» Information supplied:
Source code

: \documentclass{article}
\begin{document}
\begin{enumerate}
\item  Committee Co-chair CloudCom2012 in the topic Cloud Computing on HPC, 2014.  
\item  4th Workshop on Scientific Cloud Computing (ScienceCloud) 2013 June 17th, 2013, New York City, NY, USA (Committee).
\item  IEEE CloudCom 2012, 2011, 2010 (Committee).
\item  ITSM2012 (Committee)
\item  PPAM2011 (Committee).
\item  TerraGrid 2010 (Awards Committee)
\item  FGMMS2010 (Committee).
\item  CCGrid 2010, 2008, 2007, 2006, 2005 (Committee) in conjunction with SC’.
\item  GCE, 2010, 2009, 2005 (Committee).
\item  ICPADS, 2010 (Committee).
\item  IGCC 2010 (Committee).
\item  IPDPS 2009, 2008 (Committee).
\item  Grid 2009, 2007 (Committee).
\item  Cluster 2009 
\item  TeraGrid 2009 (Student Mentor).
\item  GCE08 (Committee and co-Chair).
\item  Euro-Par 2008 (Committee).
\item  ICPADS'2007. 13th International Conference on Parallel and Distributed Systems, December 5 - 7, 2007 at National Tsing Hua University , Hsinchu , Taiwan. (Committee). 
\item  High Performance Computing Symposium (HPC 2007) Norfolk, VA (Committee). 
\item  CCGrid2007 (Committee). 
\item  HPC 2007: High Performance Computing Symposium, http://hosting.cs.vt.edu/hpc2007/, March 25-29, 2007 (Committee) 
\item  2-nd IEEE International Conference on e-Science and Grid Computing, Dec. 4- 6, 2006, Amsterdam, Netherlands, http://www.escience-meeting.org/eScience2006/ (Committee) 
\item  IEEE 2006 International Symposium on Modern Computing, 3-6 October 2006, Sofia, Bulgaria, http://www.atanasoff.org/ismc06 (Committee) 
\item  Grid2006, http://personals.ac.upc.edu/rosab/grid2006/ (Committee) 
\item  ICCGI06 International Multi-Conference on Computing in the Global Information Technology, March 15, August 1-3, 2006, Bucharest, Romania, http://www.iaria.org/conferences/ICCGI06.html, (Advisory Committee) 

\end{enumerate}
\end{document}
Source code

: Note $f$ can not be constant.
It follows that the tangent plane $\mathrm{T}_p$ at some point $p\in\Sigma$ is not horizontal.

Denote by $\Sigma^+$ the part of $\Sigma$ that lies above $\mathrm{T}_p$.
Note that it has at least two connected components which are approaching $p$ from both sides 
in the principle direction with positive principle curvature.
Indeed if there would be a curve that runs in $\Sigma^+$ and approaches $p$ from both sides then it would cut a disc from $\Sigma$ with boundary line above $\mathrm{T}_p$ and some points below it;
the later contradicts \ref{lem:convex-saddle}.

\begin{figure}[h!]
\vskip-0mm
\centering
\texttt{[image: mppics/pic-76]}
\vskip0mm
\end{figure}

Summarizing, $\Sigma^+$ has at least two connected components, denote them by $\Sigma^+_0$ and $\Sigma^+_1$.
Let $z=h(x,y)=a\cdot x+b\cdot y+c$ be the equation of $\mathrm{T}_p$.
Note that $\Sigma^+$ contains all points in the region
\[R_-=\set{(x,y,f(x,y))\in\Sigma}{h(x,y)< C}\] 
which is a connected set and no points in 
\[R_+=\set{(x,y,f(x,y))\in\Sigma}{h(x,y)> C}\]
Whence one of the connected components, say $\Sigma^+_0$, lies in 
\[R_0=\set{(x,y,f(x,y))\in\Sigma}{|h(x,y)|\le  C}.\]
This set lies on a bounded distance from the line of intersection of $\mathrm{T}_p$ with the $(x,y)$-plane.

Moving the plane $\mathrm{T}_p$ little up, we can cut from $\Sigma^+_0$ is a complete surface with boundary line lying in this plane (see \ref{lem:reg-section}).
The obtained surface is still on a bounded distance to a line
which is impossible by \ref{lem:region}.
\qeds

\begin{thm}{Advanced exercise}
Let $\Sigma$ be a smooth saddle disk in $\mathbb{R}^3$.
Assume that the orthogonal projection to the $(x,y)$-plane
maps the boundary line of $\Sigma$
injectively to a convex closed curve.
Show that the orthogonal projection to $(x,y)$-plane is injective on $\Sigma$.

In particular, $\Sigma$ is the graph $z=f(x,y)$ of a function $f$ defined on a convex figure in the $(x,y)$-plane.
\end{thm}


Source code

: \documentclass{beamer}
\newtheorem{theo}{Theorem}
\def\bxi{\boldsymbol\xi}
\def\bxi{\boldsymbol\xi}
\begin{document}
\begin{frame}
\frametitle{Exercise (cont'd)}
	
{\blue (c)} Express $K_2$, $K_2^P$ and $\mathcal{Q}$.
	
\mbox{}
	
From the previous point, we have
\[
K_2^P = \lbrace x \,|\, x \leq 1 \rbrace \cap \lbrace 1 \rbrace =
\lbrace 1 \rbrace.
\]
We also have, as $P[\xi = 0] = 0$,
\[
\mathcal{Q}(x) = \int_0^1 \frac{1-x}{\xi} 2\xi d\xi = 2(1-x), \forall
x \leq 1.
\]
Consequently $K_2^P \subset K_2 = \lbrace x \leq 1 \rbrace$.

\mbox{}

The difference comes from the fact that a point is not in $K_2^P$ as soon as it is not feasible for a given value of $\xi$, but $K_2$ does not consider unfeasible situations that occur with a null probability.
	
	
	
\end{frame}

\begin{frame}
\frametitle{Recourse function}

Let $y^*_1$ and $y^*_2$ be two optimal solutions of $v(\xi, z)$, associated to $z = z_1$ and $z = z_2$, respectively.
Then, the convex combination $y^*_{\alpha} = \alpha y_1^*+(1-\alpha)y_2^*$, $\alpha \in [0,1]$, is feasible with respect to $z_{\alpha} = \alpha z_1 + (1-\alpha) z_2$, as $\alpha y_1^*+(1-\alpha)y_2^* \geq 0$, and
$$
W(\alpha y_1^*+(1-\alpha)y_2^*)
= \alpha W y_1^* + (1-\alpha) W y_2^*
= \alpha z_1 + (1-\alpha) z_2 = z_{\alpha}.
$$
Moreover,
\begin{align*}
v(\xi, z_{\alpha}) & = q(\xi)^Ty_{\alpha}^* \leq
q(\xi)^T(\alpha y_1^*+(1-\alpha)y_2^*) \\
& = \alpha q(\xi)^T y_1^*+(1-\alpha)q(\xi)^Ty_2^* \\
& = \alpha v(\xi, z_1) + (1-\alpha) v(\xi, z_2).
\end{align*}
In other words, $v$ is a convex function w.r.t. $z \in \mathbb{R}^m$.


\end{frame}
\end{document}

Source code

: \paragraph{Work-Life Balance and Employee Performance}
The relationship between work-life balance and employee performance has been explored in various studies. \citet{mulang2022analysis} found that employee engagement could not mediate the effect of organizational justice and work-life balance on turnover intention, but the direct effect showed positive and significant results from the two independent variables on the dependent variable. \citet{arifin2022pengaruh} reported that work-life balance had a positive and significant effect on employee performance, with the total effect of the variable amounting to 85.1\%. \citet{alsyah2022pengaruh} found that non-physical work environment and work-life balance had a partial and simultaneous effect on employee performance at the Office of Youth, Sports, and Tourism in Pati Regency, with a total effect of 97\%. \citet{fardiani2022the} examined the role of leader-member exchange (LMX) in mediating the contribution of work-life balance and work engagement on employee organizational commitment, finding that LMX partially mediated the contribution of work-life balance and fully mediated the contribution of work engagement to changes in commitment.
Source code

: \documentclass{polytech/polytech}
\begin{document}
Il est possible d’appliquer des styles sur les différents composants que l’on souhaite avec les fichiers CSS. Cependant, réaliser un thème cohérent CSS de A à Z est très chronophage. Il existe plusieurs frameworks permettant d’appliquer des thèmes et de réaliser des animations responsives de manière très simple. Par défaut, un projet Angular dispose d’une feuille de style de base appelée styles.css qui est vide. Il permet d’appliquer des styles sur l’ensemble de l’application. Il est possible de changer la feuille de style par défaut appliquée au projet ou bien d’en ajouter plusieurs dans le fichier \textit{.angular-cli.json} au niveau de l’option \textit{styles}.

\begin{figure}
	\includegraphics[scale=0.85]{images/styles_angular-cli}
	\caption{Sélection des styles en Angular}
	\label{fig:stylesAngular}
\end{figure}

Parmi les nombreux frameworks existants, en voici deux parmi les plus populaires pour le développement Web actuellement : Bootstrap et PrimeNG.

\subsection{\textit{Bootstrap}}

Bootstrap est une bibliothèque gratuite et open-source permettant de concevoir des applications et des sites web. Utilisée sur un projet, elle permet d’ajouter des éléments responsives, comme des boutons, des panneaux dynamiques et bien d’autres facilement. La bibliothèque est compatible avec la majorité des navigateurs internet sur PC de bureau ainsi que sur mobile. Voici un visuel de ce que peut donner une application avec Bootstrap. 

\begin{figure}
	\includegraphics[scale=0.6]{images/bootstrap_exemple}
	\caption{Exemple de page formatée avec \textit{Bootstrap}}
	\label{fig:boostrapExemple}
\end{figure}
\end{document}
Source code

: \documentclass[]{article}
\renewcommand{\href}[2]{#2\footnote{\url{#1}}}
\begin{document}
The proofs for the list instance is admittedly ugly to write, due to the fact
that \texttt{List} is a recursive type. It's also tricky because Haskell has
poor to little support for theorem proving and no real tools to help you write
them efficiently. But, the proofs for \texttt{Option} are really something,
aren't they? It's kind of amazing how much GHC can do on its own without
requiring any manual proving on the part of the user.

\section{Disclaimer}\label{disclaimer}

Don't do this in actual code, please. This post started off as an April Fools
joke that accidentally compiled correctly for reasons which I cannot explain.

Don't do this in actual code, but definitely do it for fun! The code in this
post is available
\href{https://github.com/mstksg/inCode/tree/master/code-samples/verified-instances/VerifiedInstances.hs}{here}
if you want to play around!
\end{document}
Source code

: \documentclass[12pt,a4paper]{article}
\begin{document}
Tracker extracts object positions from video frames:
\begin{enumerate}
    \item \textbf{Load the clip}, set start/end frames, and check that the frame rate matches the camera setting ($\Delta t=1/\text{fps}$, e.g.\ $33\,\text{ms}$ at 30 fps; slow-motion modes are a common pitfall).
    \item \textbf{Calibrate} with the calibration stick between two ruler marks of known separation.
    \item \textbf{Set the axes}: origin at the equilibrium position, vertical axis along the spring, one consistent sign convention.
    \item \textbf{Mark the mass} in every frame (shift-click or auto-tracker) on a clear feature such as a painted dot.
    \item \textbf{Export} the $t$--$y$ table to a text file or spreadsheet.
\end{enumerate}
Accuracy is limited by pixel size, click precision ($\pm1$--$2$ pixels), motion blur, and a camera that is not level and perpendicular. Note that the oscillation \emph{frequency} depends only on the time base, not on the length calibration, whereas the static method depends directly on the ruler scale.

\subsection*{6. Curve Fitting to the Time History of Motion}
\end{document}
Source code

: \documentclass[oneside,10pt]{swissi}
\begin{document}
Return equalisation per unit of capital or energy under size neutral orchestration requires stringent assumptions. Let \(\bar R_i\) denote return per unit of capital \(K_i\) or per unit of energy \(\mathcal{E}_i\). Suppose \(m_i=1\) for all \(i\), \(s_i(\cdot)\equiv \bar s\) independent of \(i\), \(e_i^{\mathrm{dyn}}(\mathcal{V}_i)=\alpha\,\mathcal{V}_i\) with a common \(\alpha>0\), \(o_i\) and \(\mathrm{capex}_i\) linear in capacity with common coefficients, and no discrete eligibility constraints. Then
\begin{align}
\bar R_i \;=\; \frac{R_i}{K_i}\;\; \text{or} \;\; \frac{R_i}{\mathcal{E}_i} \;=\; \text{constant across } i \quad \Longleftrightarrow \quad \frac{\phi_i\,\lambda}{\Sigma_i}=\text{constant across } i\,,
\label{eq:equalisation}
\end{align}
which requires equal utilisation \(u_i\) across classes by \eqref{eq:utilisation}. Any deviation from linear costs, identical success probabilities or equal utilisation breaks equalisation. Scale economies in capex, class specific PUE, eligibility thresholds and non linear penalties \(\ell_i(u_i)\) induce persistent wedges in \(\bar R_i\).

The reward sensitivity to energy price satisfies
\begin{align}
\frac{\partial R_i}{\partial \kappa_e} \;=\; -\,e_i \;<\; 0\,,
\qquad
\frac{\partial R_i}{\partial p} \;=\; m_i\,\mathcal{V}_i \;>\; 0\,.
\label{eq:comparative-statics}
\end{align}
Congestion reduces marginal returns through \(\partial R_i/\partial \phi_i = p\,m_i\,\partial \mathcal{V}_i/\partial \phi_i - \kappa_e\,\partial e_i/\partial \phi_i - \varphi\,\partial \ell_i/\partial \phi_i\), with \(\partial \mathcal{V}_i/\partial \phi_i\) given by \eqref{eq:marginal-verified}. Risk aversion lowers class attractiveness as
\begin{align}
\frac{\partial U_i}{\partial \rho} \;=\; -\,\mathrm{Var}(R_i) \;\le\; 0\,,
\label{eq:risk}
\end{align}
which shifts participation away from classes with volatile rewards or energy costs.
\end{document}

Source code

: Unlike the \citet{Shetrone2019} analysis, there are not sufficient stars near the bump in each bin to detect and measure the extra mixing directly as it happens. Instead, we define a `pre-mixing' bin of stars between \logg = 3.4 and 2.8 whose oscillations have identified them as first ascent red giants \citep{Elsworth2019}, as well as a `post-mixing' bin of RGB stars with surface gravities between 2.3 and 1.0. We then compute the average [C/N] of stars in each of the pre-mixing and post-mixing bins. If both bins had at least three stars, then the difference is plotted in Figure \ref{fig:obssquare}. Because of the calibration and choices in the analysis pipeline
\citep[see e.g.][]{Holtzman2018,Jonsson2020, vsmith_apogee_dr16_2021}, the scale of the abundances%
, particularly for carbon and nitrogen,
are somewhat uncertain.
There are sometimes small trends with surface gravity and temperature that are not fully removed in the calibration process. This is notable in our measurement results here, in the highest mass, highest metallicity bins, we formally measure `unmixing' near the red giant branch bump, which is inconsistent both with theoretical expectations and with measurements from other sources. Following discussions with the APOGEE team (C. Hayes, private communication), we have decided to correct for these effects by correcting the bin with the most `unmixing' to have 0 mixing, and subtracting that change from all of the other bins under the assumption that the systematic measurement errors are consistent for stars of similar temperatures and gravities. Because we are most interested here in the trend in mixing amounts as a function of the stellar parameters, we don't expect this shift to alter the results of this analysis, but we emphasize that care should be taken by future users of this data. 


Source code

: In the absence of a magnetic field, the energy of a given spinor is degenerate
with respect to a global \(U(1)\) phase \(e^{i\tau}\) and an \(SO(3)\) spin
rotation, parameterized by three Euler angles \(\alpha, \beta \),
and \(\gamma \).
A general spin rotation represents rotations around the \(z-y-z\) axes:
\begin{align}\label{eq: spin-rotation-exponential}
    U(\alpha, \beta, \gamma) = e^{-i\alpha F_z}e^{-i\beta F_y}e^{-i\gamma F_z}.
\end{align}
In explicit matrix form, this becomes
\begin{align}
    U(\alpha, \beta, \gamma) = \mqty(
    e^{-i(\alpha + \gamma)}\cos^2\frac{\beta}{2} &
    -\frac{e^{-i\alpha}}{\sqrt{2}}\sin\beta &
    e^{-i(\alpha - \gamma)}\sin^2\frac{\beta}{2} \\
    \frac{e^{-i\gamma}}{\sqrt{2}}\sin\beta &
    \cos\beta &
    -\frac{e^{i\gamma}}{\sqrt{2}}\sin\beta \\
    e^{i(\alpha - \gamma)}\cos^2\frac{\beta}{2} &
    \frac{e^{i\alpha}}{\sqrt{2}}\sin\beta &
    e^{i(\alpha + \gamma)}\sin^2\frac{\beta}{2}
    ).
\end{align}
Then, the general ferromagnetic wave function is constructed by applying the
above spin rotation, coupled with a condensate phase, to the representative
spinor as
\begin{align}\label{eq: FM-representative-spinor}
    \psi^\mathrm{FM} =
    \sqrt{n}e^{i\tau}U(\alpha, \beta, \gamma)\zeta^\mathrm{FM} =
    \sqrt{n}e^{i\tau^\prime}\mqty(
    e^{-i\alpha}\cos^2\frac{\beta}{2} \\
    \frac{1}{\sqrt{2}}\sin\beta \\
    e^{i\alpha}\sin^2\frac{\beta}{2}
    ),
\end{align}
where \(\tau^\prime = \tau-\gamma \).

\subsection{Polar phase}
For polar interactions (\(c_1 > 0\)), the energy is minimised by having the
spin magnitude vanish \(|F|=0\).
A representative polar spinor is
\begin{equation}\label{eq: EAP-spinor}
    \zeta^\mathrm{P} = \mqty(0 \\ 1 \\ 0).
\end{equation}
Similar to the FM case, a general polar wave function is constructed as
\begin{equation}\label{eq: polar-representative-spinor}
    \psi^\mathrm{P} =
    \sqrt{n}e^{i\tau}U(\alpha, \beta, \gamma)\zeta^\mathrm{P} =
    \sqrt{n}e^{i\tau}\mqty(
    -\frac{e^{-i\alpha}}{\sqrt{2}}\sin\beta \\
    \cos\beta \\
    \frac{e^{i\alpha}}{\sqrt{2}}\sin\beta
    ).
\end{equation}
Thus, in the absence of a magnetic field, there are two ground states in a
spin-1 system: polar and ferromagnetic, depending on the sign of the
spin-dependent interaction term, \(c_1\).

» Exercise goal:
Write out each line above containing "images".

» Response below:
	\includegraphics[scale=0.85]{images/styles_angular-cli}
	\includegraphics[scale=0.6]{images/bootstrap_exemple}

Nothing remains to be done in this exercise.